Kalp krizi geçirme olasılığı sabahları daha yüksek oluyor!
İSTANBUL (İGFA) – Yapılan araştırmalar, sabahın erken vakitlerinde gerçekleşen kalp krizlerinin, yüksek ölçüde gerilim hormonu üzere öteki sebeplere de bağlı olabileceğini düşünüyor. Güne başladığınız da bedeniniz, bedeninizi güne hazır hale getirmek için gerilim hormonları salgılar. Buna ek olarak, bedeniniz uyandığınızda susuz kalma eğilimindedir ve kimi beşerler için eklenen gerilim hormonları ile dehidrasyonun birleşimi kalp krizini tetiklemek için kâfi olabilir.
Sabahları artan kalp krizi riskinin yanı sıra, araştırmacılar sabah kalp krizlerinin kalbe, günün rastgele bir saatinde meydana gelenlerden daha fazla ziyan verebileceğini de buldular.

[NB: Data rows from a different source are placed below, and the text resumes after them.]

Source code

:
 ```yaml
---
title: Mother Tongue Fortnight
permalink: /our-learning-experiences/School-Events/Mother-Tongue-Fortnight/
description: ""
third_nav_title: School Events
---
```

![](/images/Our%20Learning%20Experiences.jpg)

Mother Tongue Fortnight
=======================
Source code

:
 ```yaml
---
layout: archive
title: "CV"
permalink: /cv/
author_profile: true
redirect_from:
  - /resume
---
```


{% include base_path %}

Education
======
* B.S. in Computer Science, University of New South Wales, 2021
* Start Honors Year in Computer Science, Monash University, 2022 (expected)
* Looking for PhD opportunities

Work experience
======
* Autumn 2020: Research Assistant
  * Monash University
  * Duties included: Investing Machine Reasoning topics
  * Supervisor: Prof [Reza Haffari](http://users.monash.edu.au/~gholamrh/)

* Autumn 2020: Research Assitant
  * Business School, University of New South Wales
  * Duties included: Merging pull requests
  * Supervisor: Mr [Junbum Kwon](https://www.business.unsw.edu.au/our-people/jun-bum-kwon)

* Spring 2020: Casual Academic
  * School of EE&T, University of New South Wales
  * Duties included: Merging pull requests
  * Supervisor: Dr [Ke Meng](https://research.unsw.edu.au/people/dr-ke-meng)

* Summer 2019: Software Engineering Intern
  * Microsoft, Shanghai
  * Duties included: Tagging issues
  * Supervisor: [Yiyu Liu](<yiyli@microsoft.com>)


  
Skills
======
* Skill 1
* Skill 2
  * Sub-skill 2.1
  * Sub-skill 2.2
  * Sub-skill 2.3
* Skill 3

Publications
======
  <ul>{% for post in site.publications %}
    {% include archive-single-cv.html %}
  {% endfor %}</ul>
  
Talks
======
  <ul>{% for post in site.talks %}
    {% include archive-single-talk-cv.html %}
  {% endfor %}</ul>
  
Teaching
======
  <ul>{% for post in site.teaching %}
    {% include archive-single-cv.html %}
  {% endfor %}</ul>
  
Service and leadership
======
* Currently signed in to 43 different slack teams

Kalp krizi riski, bu müddet zarfında bedende meydana gelen çeşitli faktörler ve fizyolojik değişiklikler nedeniyle sabahları daha yüksektir:
*Sirkadiyen Ritim: Bedenimizde kan basıncı, kalp atış suratı ve hormon salınımı dahil olmak üzere çeşitli beden işlevlerini düzenleyen 24 saatlik bir döngü olan doğal bir sirkadiyen ritim vardır. Bu ritimler kardiyovasküler sistemi etkileyebilir. Sabahın erken saatlerinde, tipik olarak sabah 6 ile 10 ortasında, kan basıncında bir zirve noktası ve kortizol ve adrenalin üzere birtakım hormonların düzeylerinde bir artış olur ve bu da kalbi gerilime sokabilir.
*Sabah Kortizol Dalgalanması: Kortizol, sabahları doğal olarak artan bir gerilim hormonudur. Kortizol düzeylerindeki bu artış, kan basıncının ve kalp atış suratının artmasına neden olabilir ve bu da kalp krizi de dahil olmak üzere kardiyovasküler olay riskini artırabilir.

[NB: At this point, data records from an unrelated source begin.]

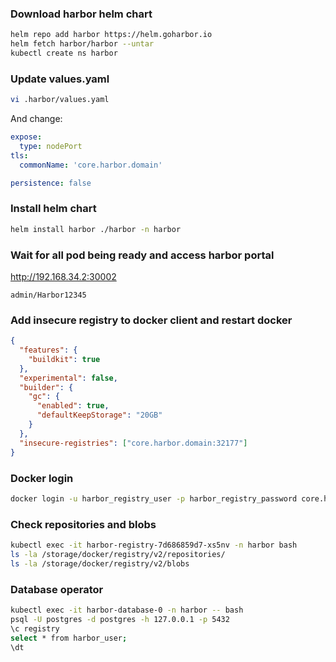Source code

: ### Download harbor helm chart

```sh
helm repo add harbor https://helm.goharbor.io
helm fetch harbor/harbor --untar
kubectl create ns harbor
```

### Update values.yaml

```sh
vi .harbor/values.yaml
```

And change:

```yaml
expose:
  type: nodePort
tls:
  commonName: 'core.harbor.domain'

persistence: false
```

### Install helm chart

```sh
helm install harbor ./harbor -n harbor
```

### Wait for all pod being ready and access harbor portal

http://192.168.34.2:30002

```
admin/Harbor12345
```

### Add insecure registry to docker client and restart docker

```json
{
  "features": {
    "buildkit": true
  },
  "experimental": false,
  "builder": {
    "gc": {
      "enabled": true,
      "defaultKeepStorage": "20GB"
    }
  },
  "insecure-registries": ["core.harbor.domain:32177"]
}
```

### Docker login

```sh
docker login -u harbor_registry_user -p harbor_registry_password core.harbor.domain:32083
```

### Check repositories and blobs

```sh
kubectl exec -it harbor-registry-7d686859d7-xs5nv -n harbor bash
ls -la /storage/docker/registry/v2/repositories/
ls -la /storage/docker/registry/v2/blobs
```

### Database operator

```sh
kubectl exec -it harbor-database-0 -n harbor -- bash
psql -U postgres -d postgres -h 127.0.0.1 -p 5432
\c registry
select * from harbor_user;
\dt
```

*Trombosit Agregasyonu: Kandaki trombositlerin sabahları bir ortaya gelme yahut kümelenme mümkünlüğü daha yüksektir. Trombositler kümelendiğinde, arterlerde kan pıhtısı oluşma mümkünlüğünü artırabilir. Bu pıhtılar potansiyel olarak kalp kasına giden kan akışını engelleyebilir ve kalp krizine yol açabilir.
*Kalbe Kan Akışının Azalması: Birtakım çalışmalar, sabahın erken saatlerinde kalp kasına giden kan akışında bir azalma olduğunu göstermiştir. Bunun nedeni sempatik hudut sistemi aktivitesinin artması ve kan viskozitesindeki değişiklikler üzere faktörler olabilir.
*Uyku Apnesi: Birçok kişi sabahın erken saatlerinde daha besbelli olabilen uyku apnesi yaşar. Uyku apnesi, kişinin uyku sırasında teneffüsünün tekrar tekrar durduğu ve başladığı bir durumdur. Kalp krizi riskinin artmasıyla bağlıdır ve sabahın erken saatleri de dahil olmak üzere uyku sırasında daha yaygındır.
Bu fizyolojik nedenlerden ötürü kalp krizi riski sabahları daha yüksek olsa da, kalp krizlerinin günün yahut gecenin rastgele bir saatinde meydana gelebileceğini unutmamak değerlidir.